-->

Friday, June 29, 2018

So sad about the "uncivil" left

Look what they reduce our country's poor beleaguered mayors to.  
A Pennsylvania mayor is apologizing for posting Facebook images urging police to "bring the hoses" against protesters and blast them with water cannons, evoking images of the civil rights era.

Karen Peconi is the mayor of Arnold, a suburb of Pittsburgh.
I'm just glad there's nothing to eat in suburban Pennsylvania besides Dairy Queens and bar wings otherwise some very bad people might deprive her of a nice meal or something.  And that, more than anything else, would make the Advocate sad
Here in food-centric Louisiana, where the dinner table is the altar of civic and social life, the thought of turning someone away from a meal seems especially off-key. That’s what happened Friday night when President Donald Trump’s press secretary, Sarah Huckabee Sanders, was asked to leave a Washington, D.C. area restaurant by the owner, who dislikes the president’s policies.
Okay let's stop right there for a sec because the anonymous troll who writes these editorials is already leaving some important facts out.  To begin with, the restaurant owner quietly and asked Sanders to leave after having asked her employees whether or not they felt comfortable serving her. They voted no. Rather than force them to work under morally compromising conditions, she respected their decision.

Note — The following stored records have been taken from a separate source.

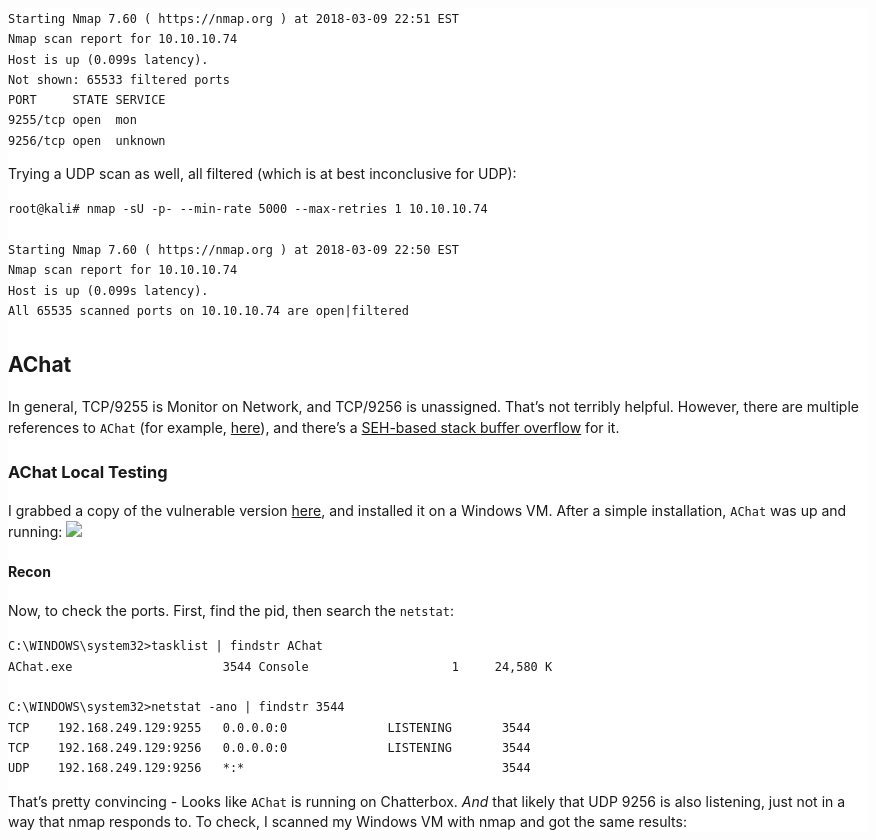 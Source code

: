     Starting Nmap 7.60 ( https://nmap.org ) at 2018-03-09 22:51 EST
    Nmap scan report for 10.10.10.74
    Host is up (0.099s latency).
    Not shown: 65533 filtered ports
    PORT     STATE SERVICE
    9255/tcp open  mon
    9256/tcp open  unknown
    

Trying a UDP scan as well, all filtered (which is at best inconclusive for
UDP):

    
    
    root@kali# nmap -sU -p- --min-rate 5000 --max-retries 1 10.10.10.74
    
    Starting Nmap 7.60 ( https://nmap.org ) at 2018-03-09 22:50 EST
    Nmap scan report for 10.10.10.74
    Host is up (0.099s latency).
    All 65535 scanned ports on 10.10.10.74 are open|filtered
    

## AChat

In general, TCP/9255 is Monitor on Network, and TCP/9256 is unassigned. That’s
not terribly helpful. However, there are multiple references to `AChat` (for
example, [here](https://www.speedguide.net/port.php?port=9256)), and there’s a
[SEH-based stack buffer overflow](https://www.exploit-db.com/exploits/36025/)
for it.

### AChat Local Testing

I grabbed a copy of the vulnerable version
[here](https://sourceforge.net/projects/achat/files/AChat%20beta/AChat%20beta%207%20\(v0.150\)/achat0-150setup.exe/download),
and installed it on a Windows VM. After a simple installation, `AChat` was up
and running: ![](https://0xdfimages.gitlab.io/img/chatterbox-achat.png)

#### Recon

Now, to check the ports. First, find the pid, then search the `netstat`:

    
    
    C:\WINDOWS\system32>tasklist | findstr AChat
    AChat.exe                     3544 Console                    1     24,580 K
    
    C:\WINDOWS\system32>netstat -ano | findstr 3544
    TCP    192.168.249.129:9255   0.0.0.0:0              LISTENING       3544
    TCP    192.168.249.129:9256   0.0.0.0:0              LISTENING       3544
    UDP    192.168.249.129:9256   *:*                                    3544
    

That’s pretty convincing - Looks like `AChat` is running on Chatterbox. _And_
that likely that UDP 9256 is also listening, just not in a way that nmap
responds to. To check, I scanned my Windows VM with nmap and got the same
results:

The Advocate erases the staff entirely and assigns all agency to the owner who they say "dislikes president's polices."  The editorialist(s) deliberately obscure(s) circumstances here because it is his/her/their intent to diminish the actual reasons for the restaurant staff's differences with the Trump Administration in the first place. Rather than name the abhorrent "Zero Tolerance" immigration brutality that has been ripping families apart and placing them into camps, the Advocate troll(s) merely say(s) "The president and his politics are deeply controversial." They then go on to lament the damper this has put on their ability to enjoy their own charmed little lives.
But in Louisiana, we know perhaps more than most about the value of breaking bread with friends — and even adversaries. It’s a way to affirm our basic humanity amid sometimes painful differences.
Imagine wanting to "break bread with" and "affirm the basic humanity" of someone who is systematically locking thousands of humans up in cages. Most of us can't do that.  The reason the Advocate can, though, is because staying within the relative good graces of the monsters who rule us is essential to the success of any commercial media operation. And a favorite means to this is  negating legitimate anti-establishment criticism by way of the "civility" trope. A recent episode of the Citations Needed podcast explored this rather thoroughly. This is from the episode description.
Mean words or questioning motives are signs of declining civility and the subject of much lament from our media class. However, op-eds explicitly advocating war, invasion, sanctions, sabotage, bombing and occupation or cutting vital programs and lifelines for the poor are just the cost of doing business. What’s rhetorically out of bounds - and what isn’t - is far more a product of power than any objective sense of "civility" or “decency.”

The norms fetishists at the Advocate are sufficiently isolated from the real consequences of the politics they are paid to report on that they can afford to chummily "break bread with friends -- even with adversaries," as they say in their op-ed.  Their professional culture incentivizes flattering politicians and the donor class. By necessity it also minimizes empathy with their victims.

This is why they can pretend the unpleasantness that characterized this year's legislative sessions was a mere matter the governor and Republican leaders not getting together over a plate of catfish.  Louisiana residents who depend on medicaid and SNAP funds for their survival may find this metaphor obscene if not downright uncivil.